I'm frustrated because all these voices calling for spending cuts immediately are threatening a 1937-style recession within a depression. FDR succumbed to these howls about cutting deficits and worries about inflation and he produced a slump inside the Great Depression.
Since these were investors worried about the effects of inflation, I put my point as a "concern": if you go after deficits & debts before the recovery is soundly established, you can crash the stock market. The Dow Jones index dropped from a high of 185 in 1937 to a low of 113 in 1938. That's a fall of 40%. As investors, we have to be careful what we wish for. If you think the bogeyman is "deficits and debts" and push hard to cut them "now!" like the Republicans are doing, you can end up watching your investments evaporate as the market retreats by 40% in the face of a big downturn in the economy.
The speakers at the conference toned down their cry for cutting deficits and debts "now!" and rephrased this as "over time as the economy strengthens". More people need to call out the fanatics and to get them to tone down their cries for austerity "now!". If we don't push back, we may get the 1937 equivalent.
Here's a bit from a Paul Krugman post on his NY Times blog on the same subject:
The bad GDP number for the UK isn’t a surprise — in fact, judging from market response, investors seem to have expected something even worse. Still, if you step back and look at what has been happening, it’s doubleplusungood: zero growth over the past 6 months, with every reason to be worried on the downside looking forward, as Cameron’s austerity bites deeper.Go read the whole post to get the embedded links.

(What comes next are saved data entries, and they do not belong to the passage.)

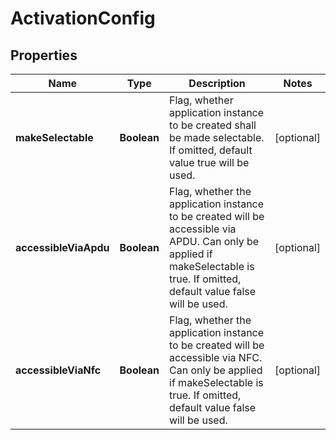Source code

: # ActivationConfig

## Properties
Name | Type | Description | Notes
------------ | ------------- | ------------- | -------------
**makeSelectable** | **Boolean** | Flag, whether application instance to be created shall be made selectable. If omitted, default value true will be used. |  [optional]
**accessibleViaApdu** | **Boolean** | Flag, whether the application instance to be created will be accessible via APDU. Can only be applied if makeSelectable is true. If omitted, default value false will be used. |  [optional]
**accessibleViaNfc** | **Boolean** | Flag, whether the application instance to be created will be accessible via NFC. Can only be applied if makeSelectable is true. If omitted, default value false will be used. |  [optional]
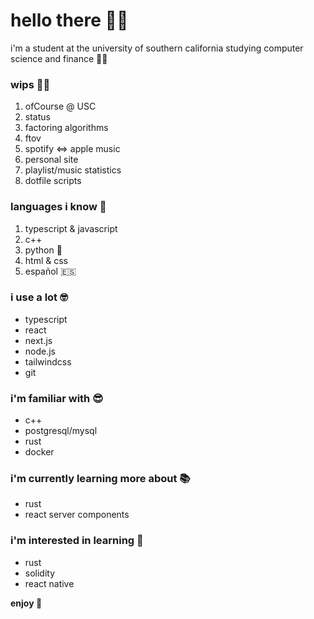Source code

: # hello there 👋🏼

i'm a student at the university of southern california studying computer science and finance ✌🏼

### wips 💪🏼

1. ofCourse @ USC
2. status
3. factoring algorithms
4. ftov
5. spotify ⇔ apple music
6. personal site
7. playlist/music statistics
8. dotfile scripts

### languages i know 🧠

1. typescript & javascript
1. c++
1. python 🐍
1. html & css
1. español 🇪🇸

### i use a lot 🤓

- typescript
- react
- next.js
- node.js
- tailwindcss
- git

### i'm familiar with 😎

- c++
- postgresql/mysql
- rust
- docker

### i'm currently learning more about 📚

- rust
- react server components

### i'm interested in learning 👀

- rust
- solidity
- react native

**enjoy 🤩**
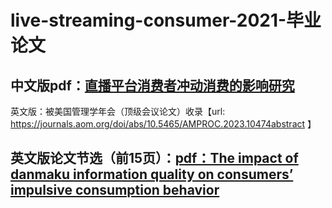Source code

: # live-streaming-consumer-2021-毕业论文

## 中文版pdf：[直播平台消费者冲动消费的影响研究](https://github.com/coco2023/live-streaming-consumer/blob/main/%E9%9F%A9%E5%8F%AF%E5%BD%A73170803035-%E7%9B%B4%E6%92%AD%E5%B9%B3%E5%8F%B0%E5%BC%B9%E5%B9%95%E4%BF%A1%E6%81%AF%E8%B4%A8%E9%87%8F%E5%AF%B9%E5%86%B2%E5%8A%A8%E6%B6%88%E8%B4%B9%E7%9A%84%E5%BD%B1%E5%93%8D%E7%A0%94%E7%A9%B6.pdf)

英文版：被美国管理学年会（顶级会议论文）收录【url: https://journals.aom.org/doi/abs/10.5465/AMPROC.2023.10474abstract  】

## 英文版论文节选（前15页）：[pdf：The impact of danmaku information quality on consumers’ impulsive consumption behavior](https://github.com/coco2023/live-streaming-consumer/blob/main/The%20impact%20of%20danmaku%20information%20quality%20on%20consumers%E2%80%99%20impulsive%20consumption%20behavior%20_Keyu%20Han_15Pages.pdf) 

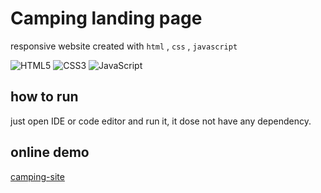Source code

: # Camping landing page

responsive website created with `html` , `css` , `javascript`

![HTML5](https://img.shields.io/badge/html5-%23E34F26.svg?style=for-the-badge&logo=html5&logoColor=white)
![CSS3](https://img.shields.io/badge/css3-%231572B6.svg?style=for-the-badge&logo=css3&logoColor=white)
![JavaScript](https://img.shields.io/badge/javascript-%23323330.svg?style=for-the-badge&logo=javascript&logoColor=%23F7DF1E)

## how to run
just open IDE or code editor and run it, it dose not have any dependency.

## online demo
[camping-site](https://amirhossein-gorzin.github.io/Camping-landing-page)
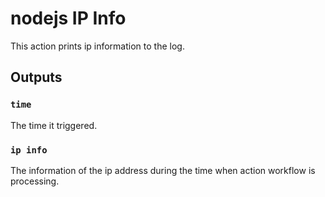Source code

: 
# nodejs IP Info

This action prints ip information to the log.


## Outputs

### `time`
The time it triggered.


### `ip info`
The information of the ip address during the time when action workflow is processing.

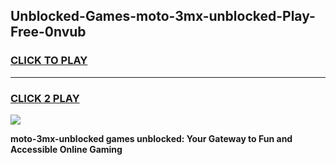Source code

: 
## Unblocked-Games-moto-3mx-unblocked-Play-Free-0nvub
<h3>
<a href="https://premium76.site?title=moto-3mx-unblocked&ref=18A1">CLICK TO PLAY</a></h3>
<hr>

<h3>
<a href="https://premium76.site?title=moto-3mx-unblocked&ref=18A1">CLICK 2 PLAY</a>
  
</h3>

<a href="https://premium76.site?title=moto-3mx-unblocked&ref=18A1"><img src="https://clearcache.store/games.png"></a>


**moto-3mx-unblocked games unblocked: Your Gateway to Fun and Accessible Online Gaming**
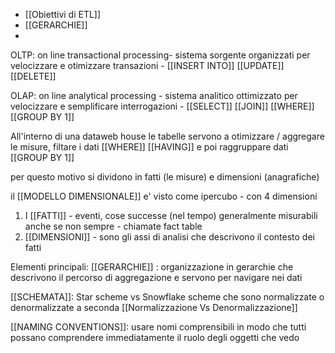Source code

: * [[Obiettivi di ETL]]
* [[GERARCHIE]]
* 

OLTP: on line transactional processing- sistema sorgente organizzati per velocizzare e otimizzare transazioni - [[INSERT INTO]] [[UPDATE]]  [[DELETE]]  

OLAP: on line analytical  processing - sistema analitico ottimizzato per velocizzare e semplificare interrogazioni  - [[SELECT]] [[JOIN]] [[WHERE]] [[GROUP BY 1]]

All'interno di una dataweb house le tabelle servono a otimizzare / aggregare le misure, filtare i dati [[WHERE]] [[HAVING]] e poi raggruppare dati [[GROUP BY 1]]

per questo motivo si dividono in fatti (le misure) e dimensioni  (anagrafiche)

il [[MODELLO DIMENSIONALE]] e' visto come ipercubo - con 4 dimensioni

1. I [[FATTI]] - eventi, cose successe (nel tempo) generalmente misurabili anche se non sempre - chiamate fact table
2. [[DIMENSIONI]] - sono gli assi di analisi che descrivono il contesto dei fatti

Elementi principali:
[[GERARCHIE]] : organizzazione in gerarchie che descrivono il percorso di aggregazione e servono per navigare nei dati

[[SCHEMATA]]: Star scheme vs Snowflake scheme che sono normalizzate o denormalizzate a seconda [[Normalizzazione Vs Denormalizzazione]]

[[NAMING CONVENTIONS]]: usare nomi comprensibili in modo che tutti possano comprendere immediatamente il ruolo degli oggetti che vedo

Jonathan Portes gets to the nub of it:On fiscal policy, the message is that we should listen to economists, not credit rating agencies. Most mainstream economists argued that the impact of the government’s fiscal consolidation on confidence and consumer demand would be negative; so it has proved.In short, there is no confidence fairy; and S&P can call invisible bond vigilantes from the vasty deep, but they won’t actually come when called.
Meanwhile, the argument that fiscal overkill was necessary to appease the credit rating agencies has again been disproved by market reaction – or the lack of it – to the Standard & Poor’s outlook warning last week in America, where US Treasury yields hardly budged.
Portes hits, in particular, on a point I’ve tried to make a number of times, here and more recently here: right now, we’re living in a world in which basic economics points to conclusions utterly at odds with what Very Serious People are supposed to believe, in which radical outsiders base their views on standard economics while orthodox types turn to heterodox, highly dubious speculations.